Blocking Strait of Hormuz: IHS Exercise Confirms Heritage Analysis


Blocking Strait of Hormuz: IHS Exercise Confirms Heritage Analysis

Mar 26, 2012 1 min read

Former Senior Research Fellow, Labor Markets and Trade

David Kreutzer researched and wrote about labor markets and trade.

As is frequently the case, petroleum futures markets are anxious about political instability in the Middle East. Of particular concern is the possibility that efforts to counter or eliminate Iran’s nuclear weapons capability will lead Iran to close the Strait of Hormuz, through which passes about one-fifth of the world’s petroleum.

The impact of the strait’s closure and how the U.S. and its allies could respond was the subject of a Heritage Foundation Report in 2008 and a recent Special IHS Webcast (may require subscription).

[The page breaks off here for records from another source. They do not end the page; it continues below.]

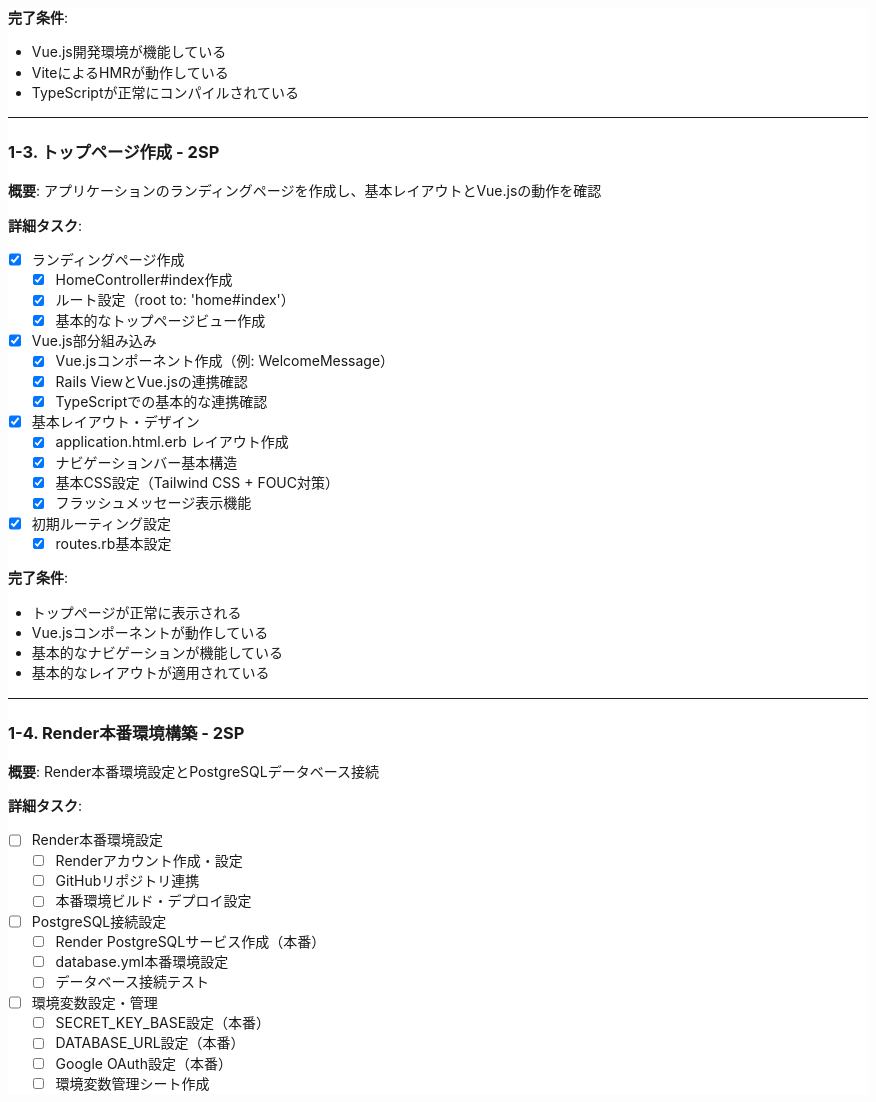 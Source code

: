 **完了条件**:
- Vue.js開発環境が機能している
- ViteによるHMRが動作している
- TypeScriptが正常にコンパイルされている

---

### 1-3. トップページ作成 - 2SP

**概要**: アプリケーションのランディングページを作成し、基本レイアウトとVue.jsの動作を確認

**詳細タスク**:
- [x] ランディングページ作成
  - [x] HomeController#index作成
  - [x] ルート設定（root to: 'home#index'）
  - [x] 基本的なトップページビュー作成
- [x] Vue.js部分組み込み
  - [x] Vue.jsコンポーネント作成（例: WelcomeMessage）
  - [x] Rails ViewとVue.jsの連携確認
  - [x] TypeScriptでの基本的な連携確認
- [x] 基本レイアウト・デザイン
  - [x] application.html.erb レイアウト作成
  - [x] ナビゲーションバー基本構造
  - [x] 基本CSS設定（Tailwind CSS + FOUC対策）
  - [x] フラッシュメッセージ表示機能
- [x] 初期ルーティング設定
  - [x] routes.rb基本設定

**完了条件**:
- トップページが正常に表示される
- Vue.jsコンポーネントが動作している
- 基本的なナビゲーションが機能している
- 基本的なレイアウトが適用されている

---

### 1-4. Render本番環境構築 - 2SP

**概要**: Render本番環境設定とPostgreSQLデータベース接続

**詳細タスク**:
- [ ] Render本番環境設定
  - [ ] Renderアカウント作成・設定
  - [ ] GitHubリポジトリ連携
  - [ ] 本番環境ビルド・デプロイ設定
- [ ] PostgreSQL接続設定
  - [ ] Render PostgreSQLサービス作成（本番）
  - [ ] database.yml本番環境設定
  - [ ] データベース接続テスト
- [ ] 環境変数設定・管理
  - [ ] SECRET_KEY_BASE設定（本番）
  - [ ] DATABASE_URL設定（本番）
  - [ ] Google OAuth設定（本番）
  - [ ] 環境変数管理シート作成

Modeling roughly similar scenarios, the two exercises offer similar lessons:

  • The Strait of Hormuz is a critical oil-supply bottleneck,
  • Iran probably has the capacity to significantly reduce the flow of petroleum,
  • Petroleum prices would approximately double while a blockade is in effect, and
  • The impacts on income, employment, and petroleum prices would linger beyond the period of a blockade.

The shipping lanes through the Strait of Hormuz are about six miles wide. With fast attack boats, anti-ship missiles, and mines, Iran has the capability to disrupt nearly all tanker traffic through the strait for weeks or perhaps months. An aggressive allied military response is necessary to limit the disruption.

Even limiting the disruption to weeks can have major international macroeconomic impacts. Of course, the longer the strait is closed, the greater will be the negative economic impacts.

In the Heritage analysis, the closure of the strait could more than double the price of crude oil, reduce national income by hundreds of billions of dollars, and eliminate over 1 million jobs.

In the IHS scenario, oil transportation and production makes full recovery more quickly than in the Heritage scenario. As a result, the economic impacts are less severe, though GDP still drops by over $100 billion for the first year and petroleum prices reach record levels—in excess of $200 per barrel.

In both scenarios, the impacts on petroleum prices—and associated macroeconomic impacts—would be buffered by a coordinated release of worldwide strategic petroleum reserves. Further, both studies showed that there were no significant economic impacts that lasted more than two years.